TASK STATEMENT | Would you show every line from the records that holds "kept"?

WORKING DATA |
○ ○ ○ ○

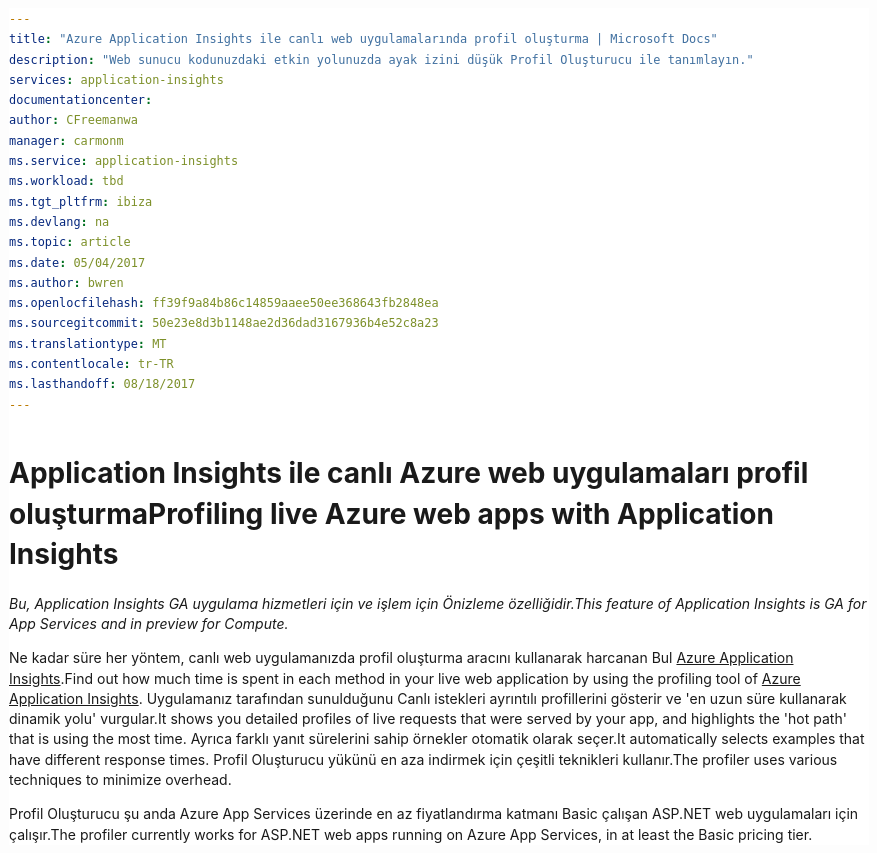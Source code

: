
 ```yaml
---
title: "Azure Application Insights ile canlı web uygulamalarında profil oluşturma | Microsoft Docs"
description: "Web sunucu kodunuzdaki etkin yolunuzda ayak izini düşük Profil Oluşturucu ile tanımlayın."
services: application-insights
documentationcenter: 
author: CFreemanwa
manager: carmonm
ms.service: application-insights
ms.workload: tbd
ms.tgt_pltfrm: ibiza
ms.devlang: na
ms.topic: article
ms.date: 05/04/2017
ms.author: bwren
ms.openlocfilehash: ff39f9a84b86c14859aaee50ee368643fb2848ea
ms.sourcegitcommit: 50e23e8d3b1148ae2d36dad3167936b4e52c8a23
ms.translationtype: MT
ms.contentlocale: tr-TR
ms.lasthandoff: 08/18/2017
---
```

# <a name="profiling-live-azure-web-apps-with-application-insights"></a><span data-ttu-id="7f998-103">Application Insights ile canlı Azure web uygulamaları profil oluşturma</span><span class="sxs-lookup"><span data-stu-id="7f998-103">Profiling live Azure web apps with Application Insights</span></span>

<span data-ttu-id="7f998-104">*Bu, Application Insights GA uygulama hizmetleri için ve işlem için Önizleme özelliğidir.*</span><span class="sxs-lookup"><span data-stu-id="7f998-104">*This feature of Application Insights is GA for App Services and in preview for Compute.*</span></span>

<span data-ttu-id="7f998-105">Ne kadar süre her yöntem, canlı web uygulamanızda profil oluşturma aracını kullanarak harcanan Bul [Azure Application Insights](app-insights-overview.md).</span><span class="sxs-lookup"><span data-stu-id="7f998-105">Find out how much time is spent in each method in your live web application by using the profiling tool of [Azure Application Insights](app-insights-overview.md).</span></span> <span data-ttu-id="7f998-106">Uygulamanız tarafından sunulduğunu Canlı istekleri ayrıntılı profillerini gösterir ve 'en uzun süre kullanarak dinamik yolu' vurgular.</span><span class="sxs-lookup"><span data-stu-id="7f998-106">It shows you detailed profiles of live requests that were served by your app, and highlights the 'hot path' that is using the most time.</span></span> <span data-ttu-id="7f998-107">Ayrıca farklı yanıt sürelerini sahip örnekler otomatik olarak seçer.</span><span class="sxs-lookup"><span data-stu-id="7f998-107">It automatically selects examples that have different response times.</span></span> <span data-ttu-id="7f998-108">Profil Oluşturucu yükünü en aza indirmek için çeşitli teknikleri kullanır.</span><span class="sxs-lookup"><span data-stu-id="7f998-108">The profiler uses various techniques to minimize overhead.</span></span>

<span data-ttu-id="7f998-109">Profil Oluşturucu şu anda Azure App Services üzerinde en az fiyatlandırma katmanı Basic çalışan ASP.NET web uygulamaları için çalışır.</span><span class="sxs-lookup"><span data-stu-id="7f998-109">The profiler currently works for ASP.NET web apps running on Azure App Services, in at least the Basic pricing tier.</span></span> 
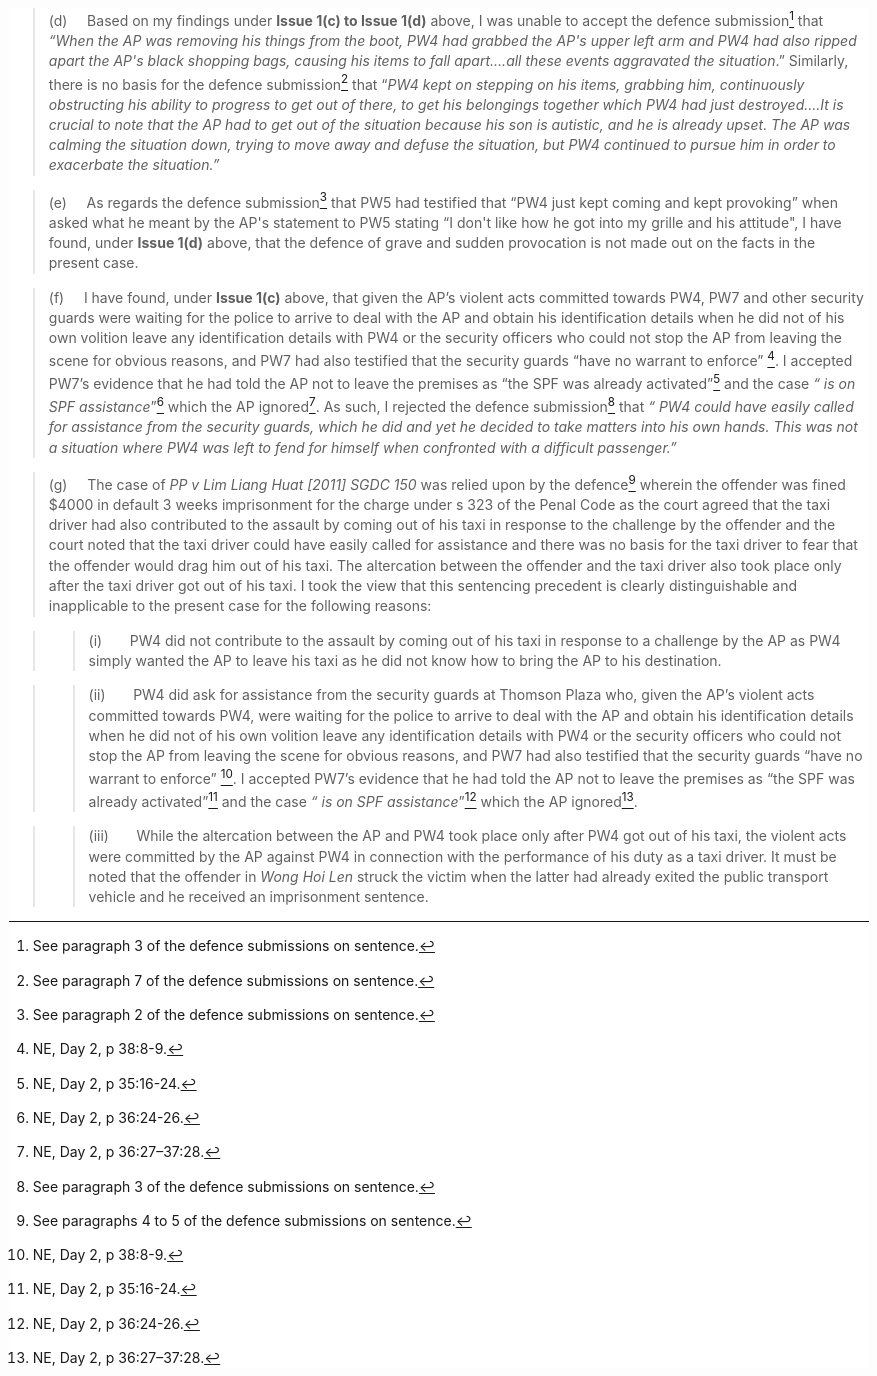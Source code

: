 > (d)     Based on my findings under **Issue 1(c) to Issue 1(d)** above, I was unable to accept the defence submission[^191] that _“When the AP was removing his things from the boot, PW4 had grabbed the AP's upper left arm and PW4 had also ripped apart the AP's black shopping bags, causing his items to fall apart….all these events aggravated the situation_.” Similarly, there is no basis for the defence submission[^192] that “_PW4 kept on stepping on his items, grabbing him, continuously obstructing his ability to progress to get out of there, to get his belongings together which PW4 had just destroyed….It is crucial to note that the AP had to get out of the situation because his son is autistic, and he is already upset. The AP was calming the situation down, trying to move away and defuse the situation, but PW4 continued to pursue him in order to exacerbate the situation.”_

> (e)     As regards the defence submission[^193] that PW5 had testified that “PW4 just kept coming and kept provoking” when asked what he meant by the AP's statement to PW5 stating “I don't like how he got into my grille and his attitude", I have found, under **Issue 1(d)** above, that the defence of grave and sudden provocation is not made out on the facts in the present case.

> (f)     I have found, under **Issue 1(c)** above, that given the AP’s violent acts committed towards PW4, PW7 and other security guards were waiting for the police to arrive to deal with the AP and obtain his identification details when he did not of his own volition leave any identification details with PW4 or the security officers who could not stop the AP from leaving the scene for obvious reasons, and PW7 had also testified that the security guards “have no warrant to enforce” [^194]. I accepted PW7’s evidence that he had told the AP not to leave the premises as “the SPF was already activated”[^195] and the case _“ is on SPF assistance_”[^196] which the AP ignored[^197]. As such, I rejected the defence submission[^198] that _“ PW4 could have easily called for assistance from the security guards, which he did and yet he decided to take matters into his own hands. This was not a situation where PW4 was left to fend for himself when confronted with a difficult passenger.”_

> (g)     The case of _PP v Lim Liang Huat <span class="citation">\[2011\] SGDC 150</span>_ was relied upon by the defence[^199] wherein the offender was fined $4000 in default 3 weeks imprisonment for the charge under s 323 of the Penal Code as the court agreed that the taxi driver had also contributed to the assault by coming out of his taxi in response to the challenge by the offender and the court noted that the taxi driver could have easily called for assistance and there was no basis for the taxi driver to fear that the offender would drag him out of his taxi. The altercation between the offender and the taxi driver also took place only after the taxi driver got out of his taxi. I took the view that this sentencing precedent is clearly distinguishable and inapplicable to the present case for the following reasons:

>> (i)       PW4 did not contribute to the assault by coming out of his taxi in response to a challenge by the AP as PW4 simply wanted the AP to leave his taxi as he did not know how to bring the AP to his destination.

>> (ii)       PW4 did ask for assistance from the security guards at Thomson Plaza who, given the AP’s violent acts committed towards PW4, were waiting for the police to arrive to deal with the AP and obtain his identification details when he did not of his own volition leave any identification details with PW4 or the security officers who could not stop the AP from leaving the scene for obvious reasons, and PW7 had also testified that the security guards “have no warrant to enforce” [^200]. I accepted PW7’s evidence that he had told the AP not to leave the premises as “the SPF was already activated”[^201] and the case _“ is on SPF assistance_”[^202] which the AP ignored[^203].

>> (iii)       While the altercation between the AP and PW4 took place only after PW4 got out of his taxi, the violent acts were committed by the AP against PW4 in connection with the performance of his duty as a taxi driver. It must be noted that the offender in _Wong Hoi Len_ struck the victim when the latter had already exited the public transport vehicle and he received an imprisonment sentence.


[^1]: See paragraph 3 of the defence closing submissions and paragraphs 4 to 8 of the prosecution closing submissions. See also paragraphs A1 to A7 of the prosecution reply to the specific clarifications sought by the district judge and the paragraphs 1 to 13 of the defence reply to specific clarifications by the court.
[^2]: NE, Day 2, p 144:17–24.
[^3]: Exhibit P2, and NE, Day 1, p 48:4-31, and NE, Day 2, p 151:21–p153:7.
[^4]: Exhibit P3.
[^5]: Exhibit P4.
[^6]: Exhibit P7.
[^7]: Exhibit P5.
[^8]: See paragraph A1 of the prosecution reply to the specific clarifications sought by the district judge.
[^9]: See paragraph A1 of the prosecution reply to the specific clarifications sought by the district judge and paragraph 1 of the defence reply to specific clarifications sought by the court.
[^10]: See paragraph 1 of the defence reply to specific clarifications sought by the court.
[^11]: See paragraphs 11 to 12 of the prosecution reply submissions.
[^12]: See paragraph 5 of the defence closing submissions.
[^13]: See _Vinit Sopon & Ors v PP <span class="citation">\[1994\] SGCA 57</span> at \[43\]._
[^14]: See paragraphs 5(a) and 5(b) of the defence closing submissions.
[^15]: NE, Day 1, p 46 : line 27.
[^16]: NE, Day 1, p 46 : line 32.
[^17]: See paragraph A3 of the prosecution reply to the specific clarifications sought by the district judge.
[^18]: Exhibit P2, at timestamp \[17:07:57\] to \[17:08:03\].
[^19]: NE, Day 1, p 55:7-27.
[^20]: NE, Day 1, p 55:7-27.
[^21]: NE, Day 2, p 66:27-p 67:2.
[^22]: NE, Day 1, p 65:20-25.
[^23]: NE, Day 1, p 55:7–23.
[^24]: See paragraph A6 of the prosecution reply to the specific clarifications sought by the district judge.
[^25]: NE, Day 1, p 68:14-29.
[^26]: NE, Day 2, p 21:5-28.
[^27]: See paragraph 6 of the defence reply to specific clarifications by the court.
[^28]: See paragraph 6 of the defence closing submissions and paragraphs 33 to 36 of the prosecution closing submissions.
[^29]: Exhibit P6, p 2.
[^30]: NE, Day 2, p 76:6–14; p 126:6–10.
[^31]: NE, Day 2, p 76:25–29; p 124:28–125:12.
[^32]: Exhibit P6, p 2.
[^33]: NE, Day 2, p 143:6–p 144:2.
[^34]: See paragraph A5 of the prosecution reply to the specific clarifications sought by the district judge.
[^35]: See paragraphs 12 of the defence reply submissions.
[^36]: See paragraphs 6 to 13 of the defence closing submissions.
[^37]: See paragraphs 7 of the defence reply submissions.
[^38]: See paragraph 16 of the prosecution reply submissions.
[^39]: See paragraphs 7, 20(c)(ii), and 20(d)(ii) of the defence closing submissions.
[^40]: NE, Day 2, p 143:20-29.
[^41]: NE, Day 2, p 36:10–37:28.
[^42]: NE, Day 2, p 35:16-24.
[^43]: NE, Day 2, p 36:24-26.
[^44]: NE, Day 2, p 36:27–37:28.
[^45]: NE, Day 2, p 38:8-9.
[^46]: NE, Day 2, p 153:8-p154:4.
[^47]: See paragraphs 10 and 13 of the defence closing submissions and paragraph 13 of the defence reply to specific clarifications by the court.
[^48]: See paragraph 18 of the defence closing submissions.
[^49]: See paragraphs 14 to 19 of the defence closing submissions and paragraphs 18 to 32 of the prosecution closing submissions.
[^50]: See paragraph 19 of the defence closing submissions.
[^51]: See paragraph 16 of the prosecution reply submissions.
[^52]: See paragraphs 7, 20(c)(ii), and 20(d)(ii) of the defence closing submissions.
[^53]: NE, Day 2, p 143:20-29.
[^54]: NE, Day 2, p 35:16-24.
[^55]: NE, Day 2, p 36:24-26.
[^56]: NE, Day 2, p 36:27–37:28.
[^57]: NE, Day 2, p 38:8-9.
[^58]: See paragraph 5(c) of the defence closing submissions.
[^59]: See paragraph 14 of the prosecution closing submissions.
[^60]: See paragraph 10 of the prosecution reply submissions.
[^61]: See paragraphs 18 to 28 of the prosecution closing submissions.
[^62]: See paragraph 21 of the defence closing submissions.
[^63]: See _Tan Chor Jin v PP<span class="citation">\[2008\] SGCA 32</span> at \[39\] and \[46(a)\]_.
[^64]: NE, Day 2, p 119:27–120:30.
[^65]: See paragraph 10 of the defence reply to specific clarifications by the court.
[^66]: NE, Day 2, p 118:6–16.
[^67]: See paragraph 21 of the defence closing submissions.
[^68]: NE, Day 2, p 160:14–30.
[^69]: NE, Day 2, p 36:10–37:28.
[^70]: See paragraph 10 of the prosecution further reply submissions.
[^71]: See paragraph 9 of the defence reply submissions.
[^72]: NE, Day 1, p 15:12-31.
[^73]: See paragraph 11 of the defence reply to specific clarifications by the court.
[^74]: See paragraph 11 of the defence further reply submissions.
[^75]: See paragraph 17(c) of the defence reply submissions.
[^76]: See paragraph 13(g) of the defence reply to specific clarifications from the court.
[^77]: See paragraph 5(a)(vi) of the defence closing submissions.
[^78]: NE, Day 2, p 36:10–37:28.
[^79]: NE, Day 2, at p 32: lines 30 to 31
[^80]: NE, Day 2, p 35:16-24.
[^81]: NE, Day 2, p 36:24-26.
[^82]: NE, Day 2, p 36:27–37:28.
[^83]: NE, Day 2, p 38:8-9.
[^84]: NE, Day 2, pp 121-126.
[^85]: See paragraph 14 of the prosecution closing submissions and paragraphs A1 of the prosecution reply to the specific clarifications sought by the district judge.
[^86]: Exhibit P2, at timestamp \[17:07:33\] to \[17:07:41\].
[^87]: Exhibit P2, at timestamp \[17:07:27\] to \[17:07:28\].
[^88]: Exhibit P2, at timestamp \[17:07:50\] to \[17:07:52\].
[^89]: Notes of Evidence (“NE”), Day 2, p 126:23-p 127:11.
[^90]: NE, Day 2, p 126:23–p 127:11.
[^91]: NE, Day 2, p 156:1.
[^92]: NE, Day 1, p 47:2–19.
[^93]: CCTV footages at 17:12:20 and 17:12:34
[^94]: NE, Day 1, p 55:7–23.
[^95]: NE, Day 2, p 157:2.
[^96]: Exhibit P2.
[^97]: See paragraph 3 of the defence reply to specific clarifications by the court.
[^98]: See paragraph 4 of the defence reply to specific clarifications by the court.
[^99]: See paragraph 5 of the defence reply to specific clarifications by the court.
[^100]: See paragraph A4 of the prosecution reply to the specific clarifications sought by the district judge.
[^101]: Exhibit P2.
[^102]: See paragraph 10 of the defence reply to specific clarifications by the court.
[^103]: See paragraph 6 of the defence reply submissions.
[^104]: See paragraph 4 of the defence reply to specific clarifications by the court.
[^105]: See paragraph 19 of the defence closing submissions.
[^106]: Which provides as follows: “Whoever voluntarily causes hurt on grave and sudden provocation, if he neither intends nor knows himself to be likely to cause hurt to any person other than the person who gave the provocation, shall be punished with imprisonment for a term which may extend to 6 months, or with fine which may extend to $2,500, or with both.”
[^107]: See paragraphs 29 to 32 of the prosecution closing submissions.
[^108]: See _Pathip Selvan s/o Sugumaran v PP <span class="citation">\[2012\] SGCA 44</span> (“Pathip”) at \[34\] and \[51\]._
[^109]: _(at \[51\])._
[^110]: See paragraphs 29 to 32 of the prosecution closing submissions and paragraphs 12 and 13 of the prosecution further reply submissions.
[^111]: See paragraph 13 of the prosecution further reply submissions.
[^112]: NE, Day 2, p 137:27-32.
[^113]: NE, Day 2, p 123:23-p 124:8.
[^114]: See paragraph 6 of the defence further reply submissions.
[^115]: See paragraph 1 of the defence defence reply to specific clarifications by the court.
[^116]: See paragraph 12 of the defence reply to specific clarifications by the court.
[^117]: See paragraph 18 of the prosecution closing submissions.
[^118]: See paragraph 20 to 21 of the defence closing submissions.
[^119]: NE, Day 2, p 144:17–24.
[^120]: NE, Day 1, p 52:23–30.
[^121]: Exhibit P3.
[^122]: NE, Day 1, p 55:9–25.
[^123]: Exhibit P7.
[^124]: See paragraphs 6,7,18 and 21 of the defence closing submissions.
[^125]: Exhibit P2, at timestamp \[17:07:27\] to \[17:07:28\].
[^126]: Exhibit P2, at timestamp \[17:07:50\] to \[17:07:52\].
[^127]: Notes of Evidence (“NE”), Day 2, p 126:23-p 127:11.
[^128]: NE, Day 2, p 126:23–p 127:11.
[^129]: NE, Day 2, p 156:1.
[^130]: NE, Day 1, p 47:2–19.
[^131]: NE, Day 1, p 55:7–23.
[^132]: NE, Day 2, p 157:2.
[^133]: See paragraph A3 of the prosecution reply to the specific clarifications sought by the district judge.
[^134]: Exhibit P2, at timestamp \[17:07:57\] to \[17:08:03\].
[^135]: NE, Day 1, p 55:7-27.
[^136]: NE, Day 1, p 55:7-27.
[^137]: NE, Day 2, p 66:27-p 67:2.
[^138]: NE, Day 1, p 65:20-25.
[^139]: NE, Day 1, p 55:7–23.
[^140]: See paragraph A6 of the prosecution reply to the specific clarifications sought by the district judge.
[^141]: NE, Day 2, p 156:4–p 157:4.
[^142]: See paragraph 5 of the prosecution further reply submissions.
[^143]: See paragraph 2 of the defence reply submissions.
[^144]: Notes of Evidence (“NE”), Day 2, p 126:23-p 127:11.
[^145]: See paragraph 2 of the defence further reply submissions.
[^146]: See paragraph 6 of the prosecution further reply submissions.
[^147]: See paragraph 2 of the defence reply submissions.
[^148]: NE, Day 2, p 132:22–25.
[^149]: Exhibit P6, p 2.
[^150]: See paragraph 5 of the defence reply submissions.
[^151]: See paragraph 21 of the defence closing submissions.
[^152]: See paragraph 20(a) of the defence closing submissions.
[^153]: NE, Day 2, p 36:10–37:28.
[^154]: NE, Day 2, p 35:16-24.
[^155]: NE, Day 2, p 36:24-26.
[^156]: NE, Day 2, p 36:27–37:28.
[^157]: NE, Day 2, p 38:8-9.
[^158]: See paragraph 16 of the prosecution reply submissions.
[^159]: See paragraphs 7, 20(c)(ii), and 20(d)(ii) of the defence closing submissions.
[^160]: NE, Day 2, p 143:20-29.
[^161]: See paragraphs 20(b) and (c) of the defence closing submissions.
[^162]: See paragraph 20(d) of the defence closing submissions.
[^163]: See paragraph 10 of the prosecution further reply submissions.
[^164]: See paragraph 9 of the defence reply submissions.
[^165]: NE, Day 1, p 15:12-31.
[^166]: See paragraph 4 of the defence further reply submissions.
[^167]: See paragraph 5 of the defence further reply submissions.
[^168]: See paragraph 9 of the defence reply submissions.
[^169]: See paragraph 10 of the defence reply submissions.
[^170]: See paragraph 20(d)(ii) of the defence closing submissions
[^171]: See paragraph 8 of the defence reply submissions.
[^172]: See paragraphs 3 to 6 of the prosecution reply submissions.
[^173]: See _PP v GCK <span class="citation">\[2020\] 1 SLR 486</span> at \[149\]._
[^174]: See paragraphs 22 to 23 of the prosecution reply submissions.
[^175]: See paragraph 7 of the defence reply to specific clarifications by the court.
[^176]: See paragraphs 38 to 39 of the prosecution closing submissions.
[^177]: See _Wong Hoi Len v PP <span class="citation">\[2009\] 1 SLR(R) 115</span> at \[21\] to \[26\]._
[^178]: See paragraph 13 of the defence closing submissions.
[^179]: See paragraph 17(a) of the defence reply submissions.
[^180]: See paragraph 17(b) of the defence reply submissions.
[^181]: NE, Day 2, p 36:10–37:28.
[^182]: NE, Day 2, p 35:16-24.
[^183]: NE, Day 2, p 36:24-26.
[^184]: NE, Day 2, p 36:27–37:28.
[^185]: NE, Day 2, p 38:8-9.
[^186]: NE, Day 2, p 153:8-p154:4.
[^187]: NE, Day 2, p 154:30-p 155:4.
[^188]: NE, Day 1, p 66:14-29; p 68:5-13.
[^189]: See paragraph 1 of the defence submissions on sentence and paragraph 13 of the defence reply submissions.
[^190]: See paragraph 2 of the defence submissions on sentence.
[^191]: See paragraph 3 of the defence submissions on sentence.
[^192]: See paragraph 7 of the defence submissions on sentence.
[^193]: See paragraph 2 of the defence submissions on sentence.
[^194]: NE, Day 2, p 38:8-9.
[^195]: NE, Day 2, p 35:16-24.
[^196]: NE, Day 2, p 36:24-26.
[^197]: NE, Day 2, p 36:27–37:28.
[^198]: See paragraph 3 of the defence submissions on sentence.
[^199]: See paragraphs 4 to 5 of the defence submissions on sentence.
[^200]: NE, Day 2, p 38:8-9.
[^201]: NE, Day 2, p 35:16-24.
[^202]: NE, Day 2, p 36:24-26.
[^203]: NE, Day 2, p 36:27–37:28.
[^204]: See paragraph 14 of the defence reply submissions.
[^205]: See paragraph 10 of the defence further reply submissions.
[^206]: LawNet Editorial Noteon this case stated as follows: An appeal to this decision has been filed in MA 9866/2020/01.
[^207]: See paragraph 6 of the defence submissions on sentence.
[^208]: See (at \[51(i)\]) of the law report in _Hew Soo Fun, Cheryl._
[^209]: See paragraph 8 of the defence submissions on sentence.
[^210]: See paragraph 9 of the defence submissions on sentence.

○ ○ ○ ○

PROBLEM SOLUTION |
: > (d)     Based on my findings under **Issue 1(c) to Issue 1(d)** above, I was unable to accept the defence submission[^191] that _“When the AP was removing his things from the boot, PW4 had grabbed the AP's upper left arm and PW4 had also ripped apart the AP's black shopping bags, causing his items to fall apart….all these events aggravated the situation_.” Similarly, there is no basis for the defence submission[^192] that “_PW4 kept on stepping on his items, grabbing him, continuously obstructing his ability to progress to get out of there, to get his belongings together which PW4 had just destroyed….It is crucial to note that the AP had to get out of the situation because his son is autistic, and he is already upset. The AP was calming the situation down, trying to move away and defuse the situation, but PW4 continued to pursue him in order to exacerbate the situation.”_
> (e)     As regards the defence submission[^193] that PW5 had testified that “PW4 just kept coming and kept provoking” when asked what he meant by the AP's statement to PW5 stating “I don't like how he got into my grille and his attitude", I have found, under **Issue 1(d)** above, that the defence of grave and sudden provocation is not made out on the facts in the present case.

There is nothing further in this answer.